We’ve also chosen QuickNode to provide several RPC cost examples :

  • QuickNode Base Plan: $10/month (100 million API credits, 2 endpoints, 550 credits/second)
  • QuickNode Middle Plan: $49/month (500 million API credits, 10 endpoints, 2,500 credits/second)
  • QuickNode Premium Plan: $299/month (3 billion API credits, 20 endpoints, 6,000 credits/second)

Hypothetical Scenarios and Cost Estimates

Let’s walk through three hypothetical need scenarios and use these to help estimate our cost structure:

Application A: Small User Base

  • User Base: 10,000 monthly active users
  • Query Behavior: 30% writes, 70% reads
  • Availability: Low-priority
  • Configuration: Baseline resources
  • Cost Estimate:
    • Node: $96/month
    • Ethereum RPC: $10/month
    • Total: $106/month

Application B: Write-Heavy Mid-Sized Application

  • User Base: 100,000-500,000 monthly active users
  • Query Behavior: 70% writes, 30% reads
  • Availability: High priority (2-node setup)
  • Configuration: High Traffic
  • Cost Estimate:
    • Nodes (2x): $918/month (2x $459)
    • Ethereum RPC: $49/month
    • Total: $967/month

Example GCP budget

Other Considerations

Additional cloud costs must be considered for networking - these costs will vary based on traffic patterns. Most cloud providers offer free traffic ingress to the nodes but will charge for egress, or data leaving the nodes.

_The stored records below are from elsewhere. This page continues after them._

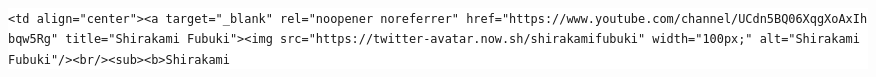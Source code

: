     <td align="center"><a target="_blank" rel="noopener noreferrer" href="https://www.youtube.com/channel/UCdn5BQ06XqgXoAxIhbqw5Rg" title="Shirakami Fubuki"><img src="https://twitter-avatar.now.sh/shirakamifubuki" width="100px;" alt="Shirakami Fubuki"/><br/><sub><b>Shirakami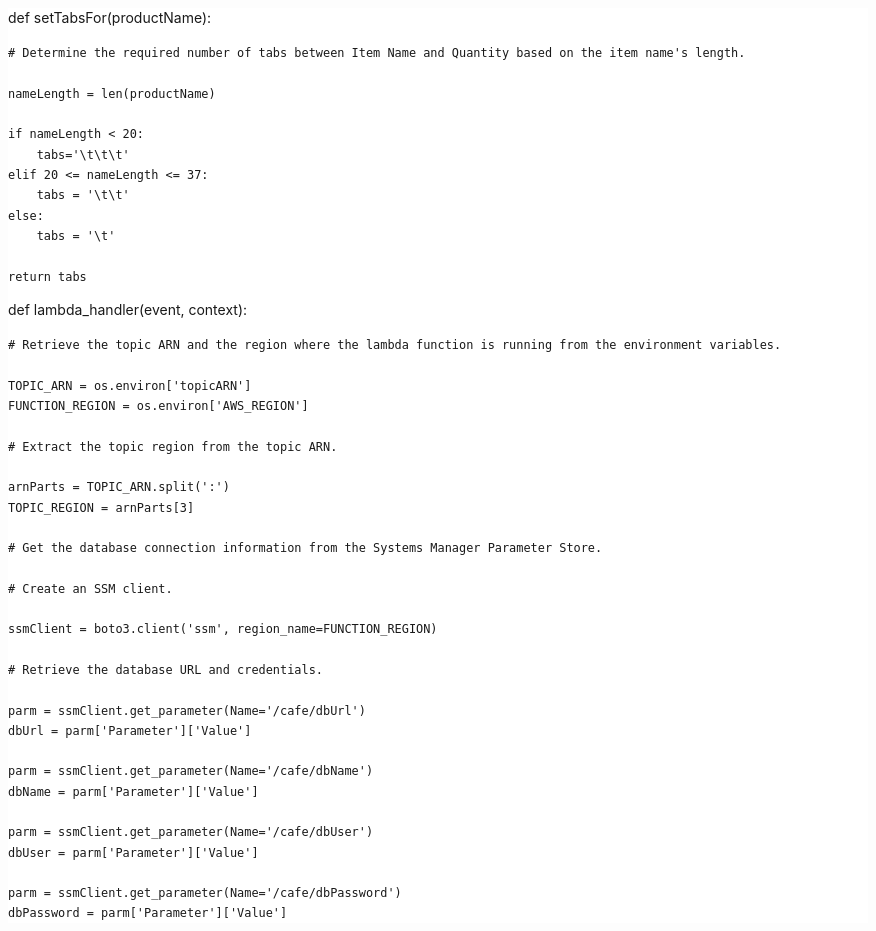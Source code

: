 def setTabsFor(productName):

    # Determine the required number of tabs between Item Name and Quantity based on the item name's length.

    nameLength = len(productName)

    if nameLength < 20:
        tabs='\t\t\t'
    elif 20 <= nameLength <= 37:
        tabs = '\t\t'
    else:
        tabs = '\t'

    return tabs

def lambda_handler(event, context):

    # Retrieve the topic ARN and the region where the lambda function is running from the environment variables.

    TOPIC_ARN = os.environ['topicARN']
    FUNCTION_REGION = os.environ['AWS_REGION']

    # Extract the topic region from the topic ARN.

    arnParts = TOPIC_ARN.split(':')
    TOPIC_REGION = arnParts[3]

    # Get the database connection information from the Systems Manager Parameter Store.

    # Create an SSM client.

    ssmClient = boto3.client('ssm', region_name=FUNCTION_REGION)

    # Retrieve the database URL and credentials.

    parm = ssmClient.get_parameter(Name='/cafe/dbUrl')
    dbUrl = parm['Parameter']['Value']

    parm = ssmClient.get_parameter(Name='/cafe/dbName')
    dbName = parm['Parameter']['Value']

    parm = ssmClient.get_parameter(Name='/cafe/dbUser')
    dbUser = parm['Parameter']['Value']

    parm = ssmClient.get_parameter(Name='/cafe/dbPassword')
    dbPassword = parm['Parameter']['Value']
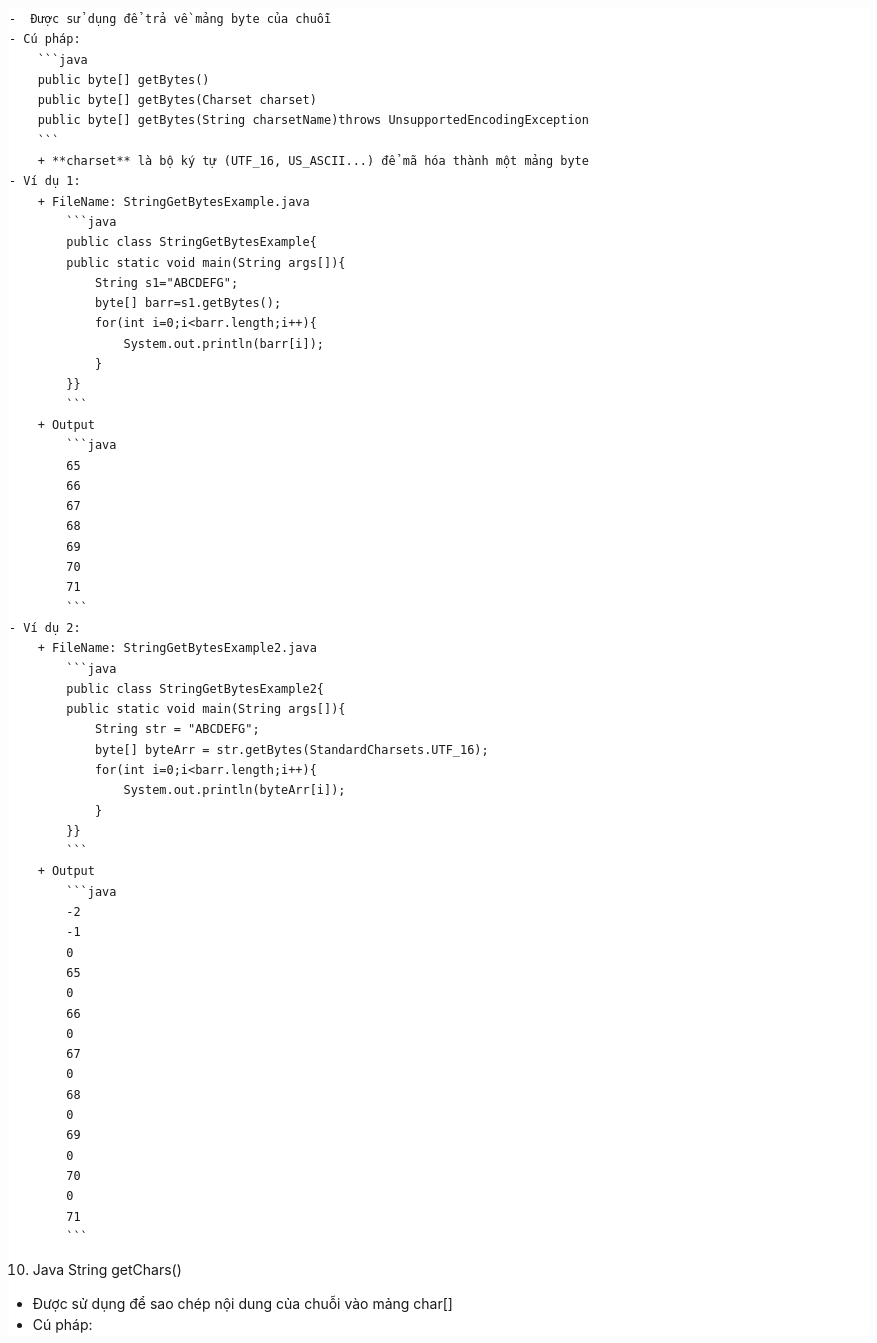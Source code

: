     -  Được sử dụng để trả về mảng byte của chuỗi
    - Cú pháp:
        ```java
        public byte[] getBytes()  
        public byte[] getBytes(Charset charset)  
        public byte[] getBytes(String charsetName)throws UnsupportedEncodingException  
        ```
        + **charset** là bộ ký tự (UTF_16, US_ASCII...) để mã hóa thành một mảng byte
    - Ví dụ 1:
        + FileName: StringGetBytesExample.java
            ```java
            public class StringGetBytesExample{  
            public static void main(String args[]){  
                String s1="ABCDEFG";  
                byte[] barr=s1.getBytes();  
                for(int i=0;i<barr.length;i++){  
                    System.out.println(barr[i]);  
                }  
            }}  
            ```
        + Output
            ```java
            65
            66
            67
            68
            69
            70
            71
            ```
    - Ví dụ 2:
        + FileName: StringGetBytesExample2.java
            ```java
            public class StringGetBytesExample2{  
            public static void main(String args[]){  
                String str = "ABCDEFG"; 
                byte[] byteArr = str.getBytes(StandardCharsets.UTF_16);
                for(int i=0;i<barr.length;i++){  
                    System.out.println(byteArr[i]);  
                }  
            }}  
            ```
        + Output
            ```java
            -2
            -1
            0
            65
            0
            66
            0
            67
            0
            68
            0
            69
            0
            70
            0
            71
            ```
10. Java String getChars()
- Được sử dụng để sao chép nội dung của chuỗi vào mảng char[]
- Cú pháp:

Running a Ceramic node in production involves various components and resources, each contributing to the overall cost. By understanding the necessary configurations and associated costs, developers can make informed decisions tailored to their application's needs and user base. High availability setups and resource over-provisioning can significantly impact costs, especially for mid-sized applications with high traffic and write volumes.